What you will do =>
Only the lines from the start of the data through the one containing "a comfortable default." belong in your answer; return them exactly.

The data =>
────────
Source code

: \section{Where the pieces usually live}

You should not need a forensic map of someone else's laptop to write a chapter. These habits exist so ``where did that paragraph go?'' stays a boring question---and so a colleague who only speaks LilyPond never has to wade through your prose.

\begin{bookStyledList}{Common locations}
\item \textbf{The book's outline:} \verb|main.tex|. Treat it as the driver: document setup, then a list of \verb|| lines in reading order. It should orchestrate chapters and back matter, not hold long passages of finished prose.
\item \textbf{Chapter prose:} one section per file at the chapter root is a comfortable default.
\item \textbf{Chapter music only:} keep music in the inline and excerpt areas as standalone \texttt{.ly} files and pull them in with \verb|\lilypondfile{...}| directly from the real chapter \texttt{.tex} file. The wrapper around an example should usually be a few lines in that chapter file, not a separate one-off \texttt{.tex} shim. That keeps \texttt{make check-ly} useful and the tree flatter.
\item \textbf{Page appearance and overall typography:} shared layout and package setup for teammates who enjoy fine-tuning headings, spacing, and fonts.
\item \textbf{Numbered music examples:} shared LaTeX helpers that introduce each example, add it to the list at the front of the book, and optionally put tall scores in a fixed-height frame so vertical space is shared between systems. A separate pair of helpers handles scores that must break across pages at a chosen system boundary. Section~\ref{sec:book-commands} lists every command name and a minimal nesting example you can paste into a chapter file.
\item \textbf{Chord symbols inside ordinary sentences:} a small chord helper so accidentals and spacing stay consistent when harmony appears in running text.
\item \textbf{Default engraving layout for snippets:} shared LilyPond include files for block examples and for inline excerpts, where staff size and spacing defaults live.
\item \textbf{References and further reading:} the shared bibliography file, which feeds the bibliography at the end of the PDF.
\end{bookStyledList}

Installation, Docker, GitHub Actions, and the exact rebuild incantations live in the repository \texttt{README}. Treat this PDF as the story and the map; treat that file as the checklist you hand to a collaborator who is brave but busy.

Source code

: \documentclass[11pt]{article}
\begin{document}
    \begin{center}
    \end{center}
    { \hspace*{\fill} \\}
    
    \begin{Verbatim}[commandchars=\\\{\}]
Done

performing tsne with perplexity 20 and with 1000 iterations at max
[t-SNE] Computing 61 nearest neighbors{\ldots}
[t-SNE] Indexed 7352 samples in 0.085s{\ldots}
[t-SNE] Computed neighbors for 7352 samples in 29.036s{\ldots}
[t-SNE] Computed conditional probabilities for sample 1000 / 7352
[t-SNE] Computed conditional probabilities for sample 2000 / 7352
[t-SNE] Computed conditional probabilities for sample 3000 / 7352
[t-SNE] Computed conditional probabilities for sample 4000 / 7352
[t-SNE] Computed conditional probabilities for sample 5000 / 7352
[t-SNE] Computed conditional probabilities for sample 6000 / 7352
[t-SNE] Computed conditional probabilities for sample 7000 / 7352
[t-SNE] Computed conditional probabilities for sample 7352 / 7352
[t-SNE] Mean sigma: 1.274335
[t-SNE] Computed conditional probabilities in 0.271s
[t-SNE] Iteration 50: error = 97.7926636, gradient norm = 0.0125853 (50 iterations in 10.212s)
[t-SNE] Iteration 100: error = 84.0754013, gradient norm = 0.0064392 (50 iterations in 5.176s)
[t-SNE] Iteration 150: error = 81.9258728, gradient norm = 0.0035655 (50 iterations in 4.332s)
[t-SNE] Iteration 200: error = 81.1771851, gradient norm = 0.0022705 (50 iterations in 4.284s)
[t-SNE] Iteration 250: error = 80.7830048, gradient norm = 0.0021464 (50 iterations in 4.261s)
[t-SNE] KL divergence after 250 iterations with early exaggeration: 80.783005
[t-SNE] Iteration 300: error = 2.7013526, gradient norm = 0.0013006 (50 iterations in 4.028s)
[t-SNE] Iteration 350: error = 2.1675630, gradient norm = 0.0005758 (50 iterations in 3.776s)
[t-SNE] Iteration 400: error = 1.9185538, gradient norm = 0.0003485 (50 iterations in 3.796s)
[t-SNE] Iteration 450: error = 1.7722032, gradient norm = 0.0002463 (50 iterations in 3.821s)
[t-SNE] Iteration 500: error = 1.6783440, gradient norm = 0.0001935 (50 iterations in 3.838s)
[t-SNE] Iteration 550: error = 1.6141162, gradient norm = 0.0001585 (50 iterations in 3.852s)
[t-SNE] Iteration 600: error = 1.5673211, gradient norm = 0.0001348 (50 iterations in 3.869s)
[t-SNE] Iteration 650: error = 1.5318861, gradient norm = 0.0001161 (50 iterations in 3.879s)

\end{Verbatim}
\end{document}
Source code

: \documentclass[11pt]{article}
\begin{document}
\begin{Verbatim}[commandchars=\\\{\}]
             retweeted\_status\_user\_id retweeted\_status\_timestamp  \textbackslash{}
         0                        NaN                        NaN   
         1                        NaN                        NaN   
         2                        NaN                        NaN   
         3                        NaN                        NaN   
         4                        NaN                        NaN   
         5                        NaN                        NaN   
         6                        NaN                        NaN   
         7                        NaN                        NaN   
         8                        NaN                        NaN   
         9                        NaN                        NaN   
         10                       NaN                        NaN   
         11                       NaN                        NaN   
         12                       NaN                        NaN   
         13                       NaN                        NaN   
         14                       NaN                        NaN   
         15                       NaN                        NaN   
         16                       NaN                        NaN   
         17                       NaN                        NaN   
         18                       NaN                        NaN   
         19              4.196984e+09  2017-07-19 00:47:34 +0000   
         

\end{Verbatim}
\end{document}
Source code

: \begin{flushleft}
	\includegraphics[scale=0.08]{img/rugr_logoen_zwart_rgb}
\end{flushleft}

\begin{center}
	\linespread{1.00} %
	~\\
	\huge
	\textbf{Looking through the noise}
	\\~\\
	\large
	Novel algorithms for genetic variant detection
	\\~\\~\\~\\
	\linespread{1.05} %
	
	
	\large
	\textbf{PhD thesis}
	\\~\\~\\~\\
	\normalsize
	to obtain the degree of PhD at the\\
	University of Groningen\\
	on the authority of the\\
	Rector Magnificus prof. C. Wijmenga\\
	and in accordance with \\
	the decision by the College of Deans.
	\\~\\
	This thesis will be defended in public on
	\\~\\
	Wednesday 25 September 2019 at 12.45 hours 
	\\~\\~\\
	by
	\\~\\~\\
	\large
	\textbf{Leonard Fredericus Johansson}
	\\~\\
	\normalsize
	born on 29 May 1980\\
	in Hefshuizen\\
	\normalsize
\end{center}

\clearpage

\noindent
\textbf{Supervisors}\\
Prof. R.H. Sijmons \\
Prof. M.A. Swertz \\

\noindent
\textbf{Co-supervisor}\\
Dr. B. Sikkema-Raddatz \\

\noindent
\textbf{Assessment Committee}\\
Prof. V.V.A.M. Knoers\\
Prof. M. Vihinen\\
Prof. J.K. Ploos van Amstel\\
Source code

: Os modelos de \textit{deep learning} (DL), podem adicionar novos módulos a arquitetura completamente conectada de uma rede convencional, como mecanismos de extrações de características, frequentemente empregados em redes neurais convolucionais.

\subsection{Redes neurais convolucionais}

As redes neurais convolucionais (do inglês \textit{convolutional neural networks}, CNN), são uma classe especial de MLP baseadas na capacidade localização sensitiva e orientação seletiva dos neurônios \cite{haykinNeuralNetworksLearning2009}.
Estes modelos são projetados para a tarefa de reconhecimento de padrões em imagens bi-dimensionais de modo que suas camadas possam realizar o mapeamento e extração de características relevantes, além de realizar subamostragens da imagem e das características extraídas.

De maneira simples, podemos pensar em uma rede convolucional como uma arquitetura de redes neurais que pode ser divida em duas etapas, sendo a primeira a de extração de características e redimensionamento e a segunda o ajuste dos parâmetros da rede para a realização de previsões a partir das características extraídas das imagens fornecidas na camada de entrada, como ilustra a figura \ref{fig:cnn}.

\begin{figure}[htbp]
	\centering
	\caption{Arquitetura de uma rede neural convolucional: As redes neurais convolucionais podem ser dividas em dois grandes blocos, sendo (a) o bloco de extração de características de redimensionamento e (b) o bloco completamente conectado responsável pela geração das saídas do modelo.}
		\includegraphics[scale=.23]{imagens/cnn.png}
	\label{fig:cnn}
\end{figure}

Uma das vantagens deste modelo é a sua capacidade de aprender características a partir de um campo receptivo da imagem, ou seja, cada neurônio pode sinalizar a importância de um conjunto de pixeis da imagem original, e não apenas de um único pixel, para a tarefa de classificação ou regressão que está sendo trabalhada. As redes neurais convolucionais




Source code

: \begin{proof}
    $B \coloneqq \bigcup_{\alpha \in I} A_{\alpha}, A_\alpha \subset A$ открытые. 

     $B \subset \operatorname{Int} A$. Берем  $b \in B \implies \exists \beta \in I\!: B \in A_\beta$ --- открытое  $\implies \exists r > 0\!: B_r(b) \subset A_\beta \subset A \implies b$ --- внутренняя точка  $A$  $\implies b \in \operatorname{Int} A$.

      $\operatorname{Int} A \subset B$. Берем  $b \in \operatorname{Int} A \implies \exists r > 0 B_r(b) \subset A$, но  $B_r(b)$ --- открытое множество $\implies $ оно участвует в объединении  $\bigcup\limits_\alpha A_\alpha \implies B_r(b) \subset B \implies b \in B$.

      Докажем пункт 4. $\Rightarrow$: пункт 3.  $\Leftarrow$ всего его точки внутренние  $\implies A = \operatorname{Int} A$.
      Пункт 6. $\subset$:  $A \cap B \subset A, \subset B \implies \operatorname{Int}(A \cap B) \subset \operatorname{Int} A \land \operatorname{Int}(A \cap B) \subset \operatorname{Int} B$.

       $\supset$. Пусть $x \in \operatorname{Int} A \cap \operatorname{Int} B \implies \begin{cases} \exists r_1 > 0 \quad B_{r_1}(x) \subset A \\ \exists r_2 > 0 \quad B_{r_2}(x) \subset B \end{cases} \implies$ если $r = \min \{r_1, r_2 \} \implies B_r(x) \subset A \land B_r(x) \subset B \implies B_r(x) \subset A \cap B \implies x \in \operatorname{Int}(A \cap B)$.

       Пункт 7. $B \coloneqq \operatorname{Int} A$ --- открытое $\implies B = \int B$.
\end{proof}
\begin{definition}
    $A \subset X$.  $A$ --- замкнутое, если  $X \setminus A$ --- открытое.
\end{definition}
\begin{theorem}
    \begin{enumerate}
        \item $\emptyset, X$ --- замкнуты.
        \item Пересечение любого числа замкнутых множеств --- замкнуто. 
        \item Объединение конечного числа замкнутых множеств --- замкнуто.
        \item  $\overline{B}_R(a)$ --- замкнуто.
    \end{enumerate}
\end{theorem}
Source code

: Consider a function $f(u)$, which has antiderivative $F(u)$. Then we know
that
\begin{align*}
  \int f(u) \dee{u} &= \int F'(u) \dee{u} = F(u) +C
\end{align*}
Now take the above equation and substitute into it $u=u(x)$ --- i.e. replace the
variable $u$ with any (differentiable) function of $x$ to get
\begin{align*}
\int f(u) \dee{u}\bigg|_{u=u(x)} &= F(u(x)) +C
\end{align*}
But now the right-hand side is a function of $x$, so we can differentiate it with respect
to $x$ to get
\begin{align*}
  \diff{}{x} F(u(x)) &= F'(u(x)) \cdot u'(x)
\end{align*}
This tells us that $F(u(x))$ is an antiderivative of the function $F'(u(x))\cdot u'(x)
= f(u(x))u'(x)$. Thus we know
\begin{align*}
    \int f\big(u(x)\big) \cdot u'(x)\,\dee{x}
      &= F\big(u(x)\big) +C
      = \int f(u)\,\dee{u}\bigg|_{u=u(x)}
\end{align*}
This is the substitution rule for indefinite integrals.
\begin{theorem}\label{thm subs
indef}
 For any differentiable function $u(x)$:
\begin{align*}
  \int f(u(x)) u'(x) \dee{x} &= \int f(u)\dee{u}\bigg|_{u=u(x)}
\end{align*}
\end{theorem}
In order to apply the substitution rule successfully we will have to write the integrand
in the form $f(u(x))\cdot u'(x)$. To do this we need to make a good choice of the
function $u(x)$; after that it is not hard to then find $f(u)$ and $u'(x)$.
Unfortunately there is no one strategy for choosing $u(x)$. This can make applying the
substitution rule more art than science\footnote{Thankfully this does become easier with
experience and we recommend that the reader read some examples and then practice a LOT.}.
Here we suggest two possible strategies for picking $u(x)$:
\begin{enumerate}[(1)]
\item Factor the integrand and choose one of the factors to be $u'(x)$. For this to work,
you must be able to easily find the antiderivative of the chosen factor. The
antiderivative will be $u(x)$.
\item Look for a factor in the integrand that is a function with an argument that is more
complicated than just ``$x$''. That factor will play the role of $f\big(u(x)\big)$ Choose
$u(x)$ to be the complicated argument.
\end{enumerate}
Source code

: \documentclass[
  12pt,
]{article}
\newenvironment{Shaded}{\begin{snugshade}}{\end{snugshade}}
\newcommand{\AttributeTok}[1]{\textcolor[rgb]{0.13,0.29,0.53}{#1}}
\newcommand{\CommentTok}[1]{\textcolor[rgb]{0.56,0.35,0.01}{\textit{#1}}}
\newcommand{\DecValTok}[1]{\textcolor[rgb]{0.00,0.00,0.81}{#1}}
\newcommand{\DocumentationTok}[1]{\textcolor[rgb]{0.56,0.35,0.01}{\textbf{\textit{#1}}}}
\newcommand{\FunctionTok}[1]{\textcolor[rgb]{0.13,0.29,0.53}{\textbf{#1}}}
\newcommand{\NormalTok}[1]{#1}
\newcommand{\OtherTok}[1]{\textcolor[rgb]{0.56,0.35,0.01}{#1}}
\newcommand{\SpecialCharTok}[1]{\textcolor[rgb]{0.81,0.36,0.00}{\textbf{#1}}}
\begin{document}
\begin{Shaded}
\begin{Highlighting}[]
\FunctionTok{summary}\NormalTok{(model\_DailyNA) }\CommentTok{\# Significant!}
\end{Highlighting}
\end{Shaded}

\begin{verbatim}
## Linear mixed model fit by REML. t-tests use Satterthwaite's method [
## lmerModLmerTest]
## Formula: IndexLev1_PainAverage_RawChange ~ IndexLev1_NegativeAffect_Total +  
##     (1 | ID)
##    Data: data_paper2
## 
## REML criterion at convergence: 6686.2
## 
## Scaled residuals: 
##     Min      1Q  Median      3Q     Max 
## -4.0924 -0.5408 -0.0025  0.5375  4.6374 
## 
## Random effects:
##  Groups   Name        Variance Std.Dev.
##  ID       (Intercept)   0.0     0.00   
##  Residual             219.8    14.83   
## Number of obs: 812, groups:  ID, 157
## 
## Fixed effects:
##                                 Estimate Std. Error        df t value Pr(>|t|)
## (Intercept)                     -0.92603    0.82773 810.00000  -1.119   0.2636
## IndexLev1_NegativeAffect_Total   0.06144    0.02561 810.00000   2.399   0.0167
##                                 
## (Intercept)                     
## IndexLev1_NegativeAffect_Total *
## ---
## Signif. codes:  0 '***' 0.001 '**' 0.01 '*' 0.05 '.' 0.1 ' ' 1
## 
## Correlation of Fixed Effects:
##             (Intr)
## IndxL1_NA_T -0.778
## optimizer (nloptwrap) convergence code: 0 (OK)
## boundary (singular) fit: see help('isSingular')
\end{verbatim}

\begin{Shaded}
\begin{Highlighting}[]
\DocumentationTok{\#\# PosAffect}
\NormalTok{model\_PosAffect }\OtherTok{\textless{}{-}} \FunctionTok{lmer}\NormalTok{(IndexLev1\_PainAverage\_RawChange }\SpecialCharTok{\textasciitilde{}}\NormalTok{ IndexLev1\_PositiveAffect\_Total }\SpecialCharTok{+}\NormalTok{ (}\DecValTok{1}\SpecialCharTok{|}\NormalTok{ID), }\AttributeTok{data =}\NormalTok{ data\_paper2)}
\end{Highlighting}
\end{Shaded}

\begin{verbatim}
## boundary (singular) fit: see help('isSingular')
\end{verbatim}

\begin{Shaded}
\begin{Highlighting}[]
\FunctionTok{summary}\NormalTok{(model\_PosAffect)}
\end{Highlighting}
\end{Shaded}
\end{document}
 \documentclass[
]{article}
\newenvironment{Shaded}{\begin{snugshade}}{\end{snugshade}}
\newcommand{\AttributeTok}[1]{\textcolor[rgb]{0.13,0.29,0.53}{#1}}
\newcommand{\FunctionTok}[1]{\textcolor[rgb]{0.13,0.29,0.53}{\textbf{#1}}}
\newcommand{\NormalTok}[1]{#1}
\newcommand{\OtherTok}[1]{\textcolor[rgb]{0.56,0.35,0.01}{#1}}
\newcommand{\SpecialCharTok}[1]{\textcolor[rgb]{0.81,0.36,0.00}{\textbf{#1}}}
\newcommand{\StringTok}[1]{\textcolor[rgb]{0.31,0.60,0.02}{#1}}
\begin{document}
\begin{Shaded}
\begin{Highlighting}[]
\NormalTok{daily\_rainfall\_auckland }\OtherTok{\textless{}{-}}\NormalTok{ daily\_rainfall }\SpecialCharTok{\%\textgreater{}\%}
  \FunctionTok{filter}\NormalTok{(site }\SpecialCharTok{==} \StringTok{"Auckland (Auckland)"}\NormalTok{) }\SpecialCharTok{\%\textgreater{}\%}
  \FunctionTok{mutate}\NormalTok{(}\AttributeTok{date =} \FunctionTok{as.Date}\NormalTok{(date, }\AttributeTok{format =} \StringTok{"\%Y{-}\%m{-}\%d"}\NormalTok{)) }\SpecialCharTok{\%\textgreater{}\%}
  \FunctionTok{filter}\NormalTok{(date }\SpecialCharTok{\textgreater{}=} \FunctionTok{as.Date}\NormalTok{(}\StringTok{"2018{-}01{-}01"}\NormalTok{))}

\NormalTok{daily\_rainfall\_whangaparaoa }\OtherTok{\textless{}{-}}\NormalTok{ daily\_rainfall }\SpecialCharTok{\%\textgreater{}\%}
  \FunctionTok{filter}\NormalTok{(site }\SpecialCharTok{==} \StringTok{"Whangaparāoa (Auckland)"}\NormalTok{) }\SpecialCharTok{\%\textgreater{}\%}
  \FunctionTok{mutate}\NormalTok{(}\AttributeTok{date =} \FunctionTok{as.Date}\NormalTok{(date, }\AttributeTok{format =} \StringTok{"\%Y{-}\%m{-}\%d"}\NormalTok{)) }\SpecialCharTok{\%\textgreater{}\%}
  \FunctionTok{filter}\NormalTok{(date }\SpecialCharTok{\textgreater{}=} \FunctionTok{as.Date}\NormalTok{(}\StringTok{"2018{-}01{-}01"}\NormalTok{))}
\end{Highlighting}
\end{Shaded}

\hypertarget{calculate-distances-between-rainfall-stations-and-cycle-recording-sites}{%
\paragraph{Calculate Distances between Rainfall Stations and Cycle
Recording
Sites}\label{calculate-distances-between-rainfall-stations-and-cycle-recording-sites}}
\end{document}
────────
Task solution =>
Source code

: \section{Where the pieces usually live}

You should not need a forensic map of someone else's laptop to write a chapter. These habits exist so ``where did that paragraph go?'' stays a boring question---and so a colleague who only speaks LilyPond never has to wade through your prose.

\begin{bookStyledList}{Common locations}
\item \textbf{The book's outline:} \verb|main.tex|. Treat it as the driver: document setup, then a list of \verb|| lines in reading order. It should orchestrate chapters and back matter, not hold long passages of finished prose.
\item \textbf{Chapter prose:} one section per file at the chapter root is a comfortable default.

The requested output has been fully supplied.